• **Problem description**: Below this line is the material. Write out only its lines from the one containing "等只顾酌酒取乐，待雾散便回。" through the one containing "军寨内报知曹操时，这里船轻水急，已放回二十余里，追之不及。曹操懊悔不已。却说孔明", both kept, exactly.

• **Data in this exercise**:
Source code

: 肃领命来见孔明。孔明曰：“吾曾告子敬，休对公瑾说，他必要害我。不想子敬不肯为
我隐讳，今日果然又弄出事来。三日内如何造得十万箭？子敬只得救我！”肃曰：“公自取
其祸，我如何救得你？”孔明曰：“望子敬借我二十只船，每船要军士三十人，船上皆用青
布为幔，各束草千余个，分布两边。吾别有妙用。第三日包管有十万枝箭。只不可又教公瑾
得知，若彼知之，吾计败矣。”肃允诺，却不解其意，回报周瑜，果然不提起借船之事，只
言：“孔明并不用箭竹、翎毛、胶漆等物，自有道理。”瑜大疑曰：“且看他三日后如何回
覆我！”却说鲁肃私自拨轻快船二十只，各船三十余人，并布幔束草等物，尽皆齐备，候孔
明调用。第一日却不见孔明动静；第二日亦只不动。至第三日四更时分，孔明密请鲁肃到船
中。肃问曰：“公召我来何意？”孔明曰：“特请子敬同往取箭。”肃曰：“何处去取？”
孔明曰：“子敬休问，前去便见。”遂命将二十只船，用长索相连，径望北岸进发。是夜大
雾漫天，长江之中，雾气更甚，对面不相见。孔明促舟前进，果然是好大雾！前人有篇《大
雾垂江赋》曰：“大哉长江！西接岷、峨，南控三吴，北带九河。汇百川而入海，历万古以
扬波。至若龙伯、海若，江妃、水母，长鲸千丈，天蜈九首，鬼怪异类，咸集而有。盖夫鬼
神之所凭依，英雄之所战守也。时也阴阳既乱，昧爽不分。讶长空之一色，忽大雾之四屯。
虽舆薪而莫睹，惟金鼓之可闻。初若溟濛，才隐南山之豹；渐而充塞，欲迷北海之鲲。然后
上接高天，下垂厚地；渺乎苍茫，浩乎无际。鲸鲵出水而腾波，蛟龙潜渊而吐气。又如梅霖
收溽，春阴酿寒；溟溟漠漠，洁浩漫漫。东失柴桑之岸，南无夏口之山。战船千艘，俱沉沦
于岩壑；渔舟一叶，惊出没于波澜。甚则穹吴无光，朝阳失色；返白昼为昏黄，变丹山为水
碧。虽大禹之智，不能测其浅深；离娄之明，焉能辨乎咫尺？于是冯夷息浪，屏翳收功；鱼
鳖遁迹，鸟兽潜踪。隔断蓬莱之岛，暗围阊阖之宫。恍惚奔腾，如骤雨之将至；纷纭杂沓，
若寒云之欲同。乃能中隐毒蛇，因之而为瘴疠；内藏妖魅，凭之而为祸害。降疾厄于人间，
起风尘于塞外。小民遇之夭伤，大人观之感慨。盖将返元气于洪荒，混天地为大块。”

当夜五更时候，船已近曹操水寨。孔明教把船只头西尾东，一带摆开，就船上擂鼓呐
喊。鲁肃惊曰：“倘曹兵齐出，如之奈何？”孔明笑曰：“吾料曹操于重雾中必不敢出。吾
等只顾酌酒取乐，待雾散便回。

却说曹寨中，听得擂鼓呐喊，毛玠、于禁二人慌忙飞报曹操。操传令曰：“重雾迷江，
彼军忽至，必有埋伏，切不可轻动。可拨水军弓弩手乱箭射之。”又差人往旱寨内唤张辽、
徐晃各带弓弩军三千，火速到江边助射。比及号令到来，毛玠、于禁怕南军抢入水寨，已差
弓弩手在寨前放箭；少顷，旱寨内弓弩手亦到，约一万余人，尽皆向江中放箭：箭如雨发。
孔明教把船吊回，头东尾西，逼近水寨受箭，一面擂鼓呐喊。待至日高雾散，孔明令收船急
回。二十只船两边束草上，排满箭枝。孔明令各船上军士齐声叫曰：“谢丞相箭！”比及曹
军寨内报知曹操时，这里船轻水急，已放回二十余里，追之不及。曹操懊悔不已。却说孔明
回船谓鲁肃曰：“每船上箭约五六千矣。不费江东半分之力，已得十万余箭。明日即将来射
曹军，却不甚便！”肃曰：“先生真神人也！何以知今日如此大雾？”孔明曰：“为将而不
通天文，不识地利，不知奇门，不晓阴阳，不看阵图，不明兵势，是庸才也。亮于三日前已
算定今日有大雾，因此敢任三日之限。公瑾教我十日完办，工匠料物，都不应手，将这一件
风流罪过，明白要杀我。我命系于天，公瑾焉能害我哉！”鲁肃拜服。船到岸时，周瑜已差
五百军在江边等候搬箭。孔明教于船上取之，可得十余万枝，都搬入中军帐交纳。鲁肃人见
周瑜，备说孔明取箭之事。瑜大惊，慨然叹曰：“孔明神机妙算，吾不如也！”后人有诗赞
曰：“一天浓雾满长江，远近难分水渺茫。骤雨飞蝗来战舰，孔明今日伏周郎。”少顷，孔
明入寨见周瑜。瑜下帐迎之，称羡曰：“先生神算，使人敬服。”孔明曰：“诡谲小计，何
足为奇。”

* * *

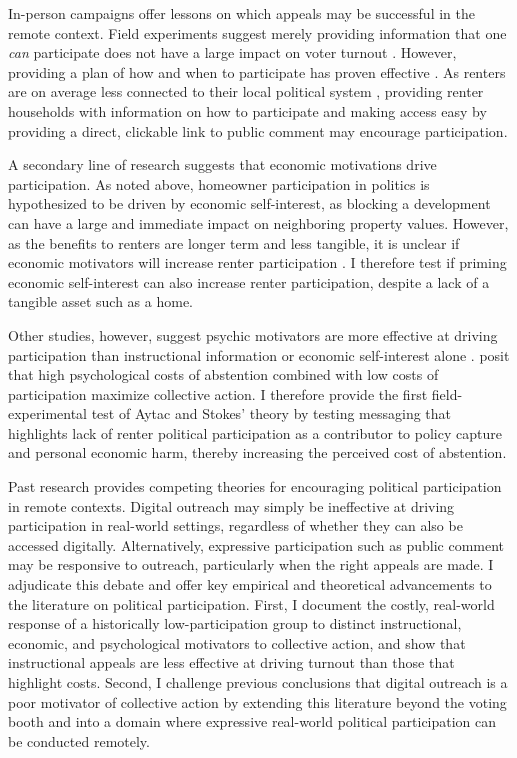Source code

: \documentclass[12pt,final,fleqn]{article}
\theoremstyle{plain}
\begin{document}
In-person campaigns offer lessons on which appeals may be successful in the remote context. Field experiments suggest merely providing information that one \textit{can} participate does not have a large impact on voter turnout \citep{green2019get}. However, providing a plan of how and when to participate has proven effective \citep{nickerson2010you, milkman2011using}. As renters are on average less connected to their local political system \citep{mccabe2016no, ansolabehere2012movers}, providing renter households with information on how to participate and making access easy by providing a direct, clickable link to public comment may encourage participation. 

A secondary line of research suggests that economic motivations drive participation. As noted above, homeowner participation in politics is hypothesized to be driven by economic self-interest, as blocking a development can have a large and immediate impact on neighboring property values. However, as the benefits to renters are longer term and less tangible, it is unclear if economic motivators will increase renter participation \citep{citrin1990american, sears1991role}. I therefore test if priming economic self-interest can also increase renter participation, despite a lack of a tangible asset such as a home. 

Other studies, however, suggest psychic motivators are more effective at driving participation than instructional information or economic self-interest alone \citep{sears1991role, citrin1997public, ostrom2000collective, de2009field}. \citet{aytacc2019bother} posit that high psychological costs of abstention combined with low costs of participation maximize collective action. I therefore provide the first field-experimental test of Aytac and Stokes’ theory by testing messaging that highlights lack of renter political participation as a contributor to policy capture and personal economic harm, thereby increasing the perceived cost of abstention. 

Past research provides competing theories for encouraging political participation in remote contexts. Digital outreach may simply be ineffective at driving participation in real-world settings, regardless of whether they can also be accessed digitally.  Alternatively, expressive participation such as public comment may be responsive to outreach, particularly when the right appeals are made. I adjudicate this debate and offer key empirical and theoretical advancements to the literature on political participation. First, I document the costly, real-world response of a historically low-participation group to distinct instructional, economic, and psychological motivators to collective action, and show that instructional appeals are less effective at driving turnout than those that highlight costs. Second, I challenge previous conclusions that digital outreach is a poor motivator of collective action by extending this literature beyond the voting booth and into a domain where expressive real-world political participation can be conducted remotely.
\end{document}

• **Task result**:
等只顾酌酒取乐，待雾散便回。

却说曹寨中，听得擂鼓呐喊，毛玠、于禁二人慌忙飞报曹操。操传令曰：“重雾迷江，
彼军忽至，必有埋伏，切不可轻动。可拨水军弓弩手乱箭射之。”又差人往旱寨内唤张辽、
徐晃各带弓弩军三千，火速到江边助射。比及号令到来，毛玠、于禁怕南军抢入水寨，已差
弓弩手在寨前放箭；少顷，旱寨内弓弩手亦到，约一万余人，尽皆向江中放箭：箭如雨发。
孔明教把船吊回，头东尾西，逼近水寨受箭，一面擂鼓呐喊。待至日高雾散，孔明令收船急
回。二十只船两边束草上，排满箭枝。孔明令各船上军士齐声叫曰：“谢丞相箭！”比及曹
军寨内报知曹操时，这里船轻水急，已放回二十余里，追之不及。曹操懊悔不已。却说孔明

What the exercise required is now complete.